+++ Records for this task

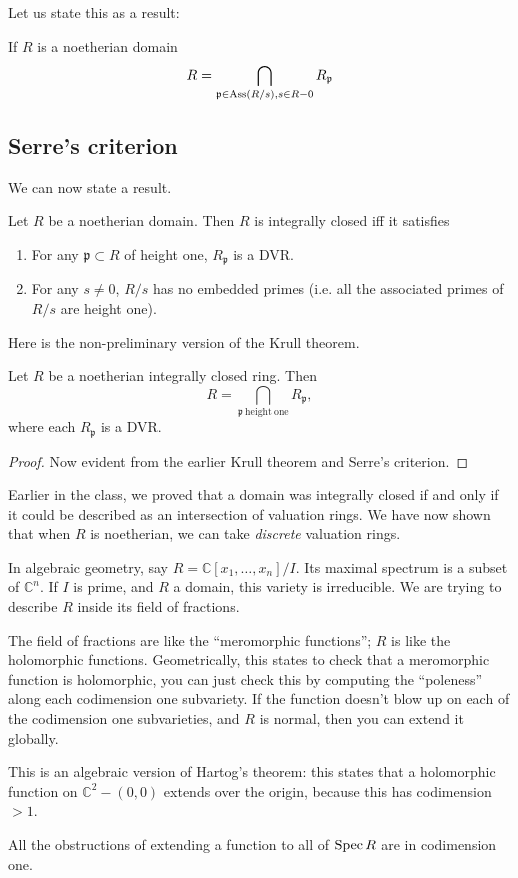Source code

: Let us state this as a result:
\begin{theorem}
If $R$ is a noetherian domain
\[ R = \bigcap_{\mathfrak{p} \in \operatorname{Ass}(R/s), s \in R - 0}
R_{\mathfrak{p}}  \]
\end{theorem}

\subsection{Serre's criterion}

We can now state a result.
\begin{theorem}[Serre] Let $R$ be a noetherian domain.	Then $R $ is integrally
closed iff it satisfies
\begin{enumerate}
\item For any $\mathfrak{p} \subset R$ of height one, $R_{\mathfrak{p}}$ is a
DVR.
\item For any $s \neq 0$, $R/s$ has no embedded primes (i.e. all the
associated primes of $R/s$ are height one).
\end{enumerate}
\end{theorem}

Here is the non-preliminary version of the Krull theorem.
\begin{theorem}[Krull]
Let $R$ be a noetherian integrally closed ring. Then
\[ R = \bigcap_{\mathfrak{p} \ \mathrm{height \ one}} R_{\mathfrak{p}},  \]
where each $R_{\mathfrak{p}}$ is a DVR.
\end{theorem}

\begin{proof}
Now evident from the earlier Krull theorem and Serre's criterion.
\end{proof}
Earlier in the class, we proved that a domain was integrally closed if and only
if it could be described as an intersection of valuation rings. We have now
shown that when $R$ is noetherian, we can take \emph{discrete} valuation rings.

\begin{remark}
In algebraic geometry, say $R = \mathbb{C}[x_1, \dots, x_n]/I$.  Its maximal
spectrum is a subset of $\mathbb{C}^n$.  If $I$ is prime, and $R$ a domain,
this variety is
irreducible.  We are trying to describe $R$ inside its field of fractions.

The field of fractions are like the ``meromorphic functions''; $R$ is like the
holomorphic functions. Geometrically, this states to check that a meromorphic
function is holomorphic, you can just check this by computing the ``poleness''
along each codimension one subvariety. If the function doesn't blow up on each
of the codimension one subvarieties,  and $R$ is normal, then you can extend it
globally.

This is an algebraic version of Hartog's theorem: this states that a
holomorphic function on $\mathbb{C}^2 - (0,0)$ extends over the origin, because
this has codimension $>1$.

All the obstructions of extending a function to all of $\operatorname{Spec} R$ are in
codimension one.
\end{remark}

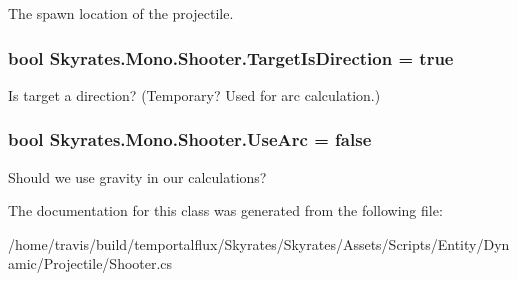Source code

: The spawn location of the projectile. 

\hypertarget{class_skyrates_1_1_mono_1_1_shooter_a2e5d471386a013815f34d3f1e8bb8996}{
\subsubsection[{Target\-Is\-Direction}]{\setlength{\rightskip}{0pt plus 5cm}bool Skyrates.\-Mono.\-Shooter.\-Target\-Is\-Direction = true}}\label{class_skyrates_1_1_mono_1_1_shooter_a2e5d471386a013815f34d3f1e8bb8996}


Is target a direction? (Temporary? Used for arc calculation.) 

\hypertarget{class_skyrates_1_1_mono_1_1_shooter_a15bb2b7cdbb581dec901f16f930d0b8c}{
\subsubsection[{Use\-Arc}]{\setlength{\rightskip}{0pt plus 5cm}bool Skyrates.\-Mono.\-Shooter.\-Use\-Arc = false}}\label{class_skyrates_1_1_mono_1_1_shooter_a15bb2b7cdbb581dec901f16f930d0b8c}


Should we use gravity in our calculations? 



The documentation for this class was generated from the following file\-:\begin{DoxyCompactItemize}
\item 
/home/travis/build/temportalflux/\-Skyrates/\-Skyrates/\-Assets/\-Scripts/\-Entity/\-Dynamic/\-Projectile/Shooter.\-cs\end{DoxyCompactItemize}

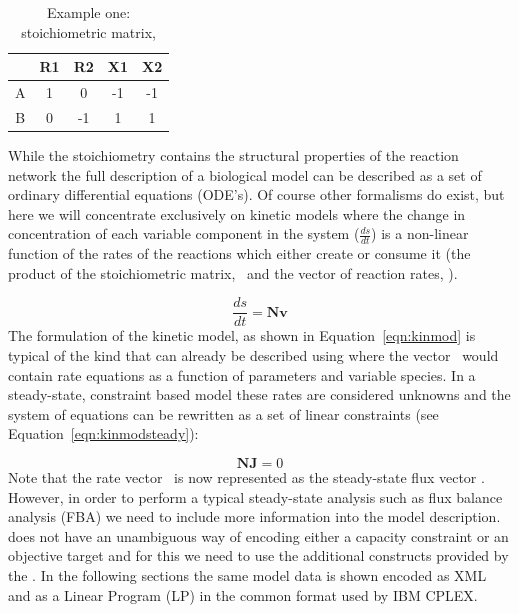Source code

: \begin{table}[h]
  \centering
    \begin{tabular}{c|cccc}
          & R1 & R2 & X1 & X2 \\ \hline
        A & 1 &  0 & -1 & -1 \\
        B & 0 & -1 &  1 &  1 \\
    \end{tabular}
  \caption{Example one: stoichiometric matrix, \Nmat}
  \label{tble:ex1nmat}
\end{table}
%
While the stoichiometry contains the structural properties of the
reaction network the full description of a biological model can be
described as a set of ordinary differential equations (ODE's). Of course
other formalisms do exist, but here we will concentrate exclusively on
kinetic models where the change in concentration of each variable
component in the system ($\frac{ds}{dt}$) is a non-linear function of
the rates of the reactions which either create or consume it (the
product of the stoichiometric matrix, \Nmat\ and the vector of reaction
rates, \vvec).


%
\begin{equation}\label{eqn:kinmod}
  \frac{ds}{dt} = \textbf{Nv}
\end{equation}
%
The formulation of the kinetic model, as shown in
Equation~\ref{eqn:kinmod} is typical of the kind that can already be
described using \sbmlthreecore where the vector \vvec\ would contain
rate equations as a function of parameters and variable species. In a
steady-state, constraint based model these rates are considered unknowns
and the system of equations can be rewritten as a set of linear
constraints (see Equation~\ref{eqn:kinmodsteady}):


%
\begin{equation}\label{eqn:kinmodsteady}
  \textbf{NJ} = 0
\end{equation}
%
Note that the rate vector \vvec\ is now represented as the steady-state
flux vector \Jvec. However, in order to perform a typical steady-state
analysis such as flux balance analysis (FBA) we need to include more
information into the model description. \sbmlthreecore does not have an
unambiguous way of encoding either a capacity constraint or an objective
target and for this we need to use the additional constructs provided by
the \FBCPackage. In the following sections the same model data is shown
encoded as XML and as a Linear Program (LP) in the common format used by
IBM \textsf{CPLEX}.


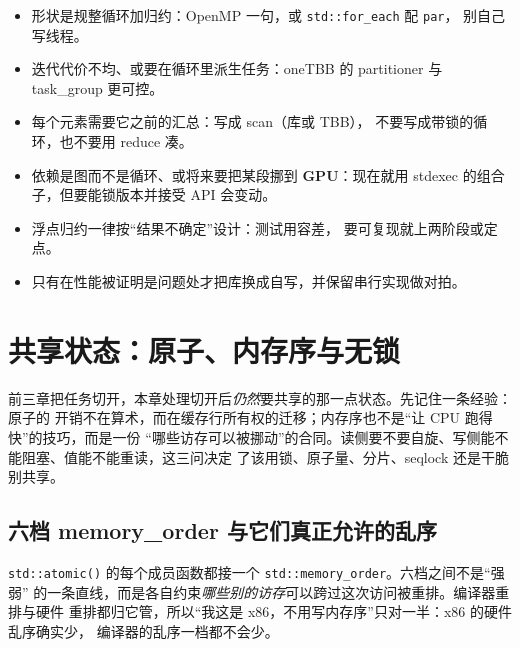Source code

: \documentclass[12pt,a4paper,fontset=fandol]{ctexbook}
\newcommand{\Fn}[1]{\texttt{#1()}}
\newcommand{\Tp}[1]{\texttt{#1}}
\newcommand{\Dom}[1]{\textsf{\bfseries #1}}
\newcommand{\GPU}{\Dom{GPU}}
\begin{document}
\begin{guideline}[title={选循环并行工具的判据}]
\begin{itemize}
  \item 形状是规整循环加归约：OpenMP 一句，或 \Tp{std::for\_each} 配 \Tp{par}，
        别自己写线程。
  \item 迭代代价不均、或要在循环里派生任务：oneTBB 的 partitioner
        与 task\_group 更可控。
  \item 每个元素需要它之前的汇总：写成 scan（库或 TBB），
        不要写成带锁的循环，也不要用 reduce 凑。
  \item 依赖是图而不是循环、或将来要把某段挪到 \GPU{}：现在就用 stdexec
        的组合子，但要能锁版本并接受 API 会变动。
  \item 浮点归约一律按``结果不确定''设计：测试用容差，
        要可复现就上两阶段或定点。
  \item 只有在性能被证明是问题处才把库换成自写，并保留串行实现做对拍。
\end{itemize}
\end{guideline}
\chapter{共享状态：原子、内存序与无锁}

前三章把任务切开，本章处理切开后\emph{仍然}要共享的那一点状态。先记住一条经验：原子的
开销不在算术，而在缓存行所有权的迁移；内存序也不是``让 CPU 跑得快''的技巧，而是一份
``哪些访存可以被挪动''的合同。读侧要不要自旋、写侧能不能阻塞、值能不能重读，这三问决定
了该用锁、原子量、分片、seqlock 还是干脆别共享。

\section{六档 memory\_order 与它们真正允许的乱序}

\Fn{std::atomic} 的每个成员函数都接一个 \Tp{std::memory\_order}。六档之间不是``强弱''
的一条直线，而是各自约束\emph{哪些别的访存}可以跨过这次访问被重排。编译器重排与硬件
重排都归它管，所以``我这是 x86，不用写内存序''只对一半：x86 的硬件乱序确实少，
编译器的乱序一档都不会少。
\end{document}
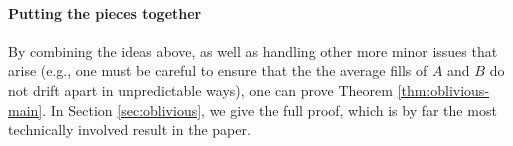 \paragraph{Putting the pieces together}
By combining the ideas above, as well as handling other more minor
issues that arise (e.g., one must be careful to ensure that the the
average fills of $A$ and $B$ do not drift apart in unpredictable
ways), one can prove Theorem \ref{thm:oblivious-main}. In Section
\ref{sec:oblivious}, we give the full proof, which is by far the most
technically involved result in the paper.




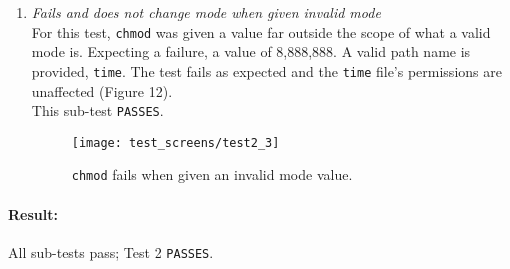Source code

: \documentclass[11pt,letterpaper]{report}
\begin{document}
\begin{enumerate}
		\item \emph{Fails and does not change mode when given invalid mode}\\
		For this test, {\tt chmod} was given a value far outside the scope of what a valid mode is. Expecting a failure, a value of 8,888,888. A valid path name is provided, {\tt time}. The test fails as expected and the {\tt time} file's permissions are unaffected ({\color{red}Figure 12}).\\
		This sub-test {\tt PASSES}.
		
		\begin{figure}
			\centering
			\texttt{[image: test\_screens/test2\_3]}
			\caption{{\tt chmod} fails when given an invalid mode value.}
			\label{fig:test23}
		\end{figure}
	
	\end{enumerate}

	\paragraph{Result:} All sub-tests pass; Test 2 {\tt PASSES}.\\
	
	
\end{document}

++++++

▶ [What the task asks]: Please show each line in the records above that contains "newcommand".

▶ [Exercise output]:
\newcommand{\Fn}[1]{\texttt{#1()}}
\newcommand{\Tp}[1]{\texttt{#1}}
\newcommand{\Dom}[1]{\textsf{\bfseries #1}}
\newcommand{\GPU}{\Dom{GPU}}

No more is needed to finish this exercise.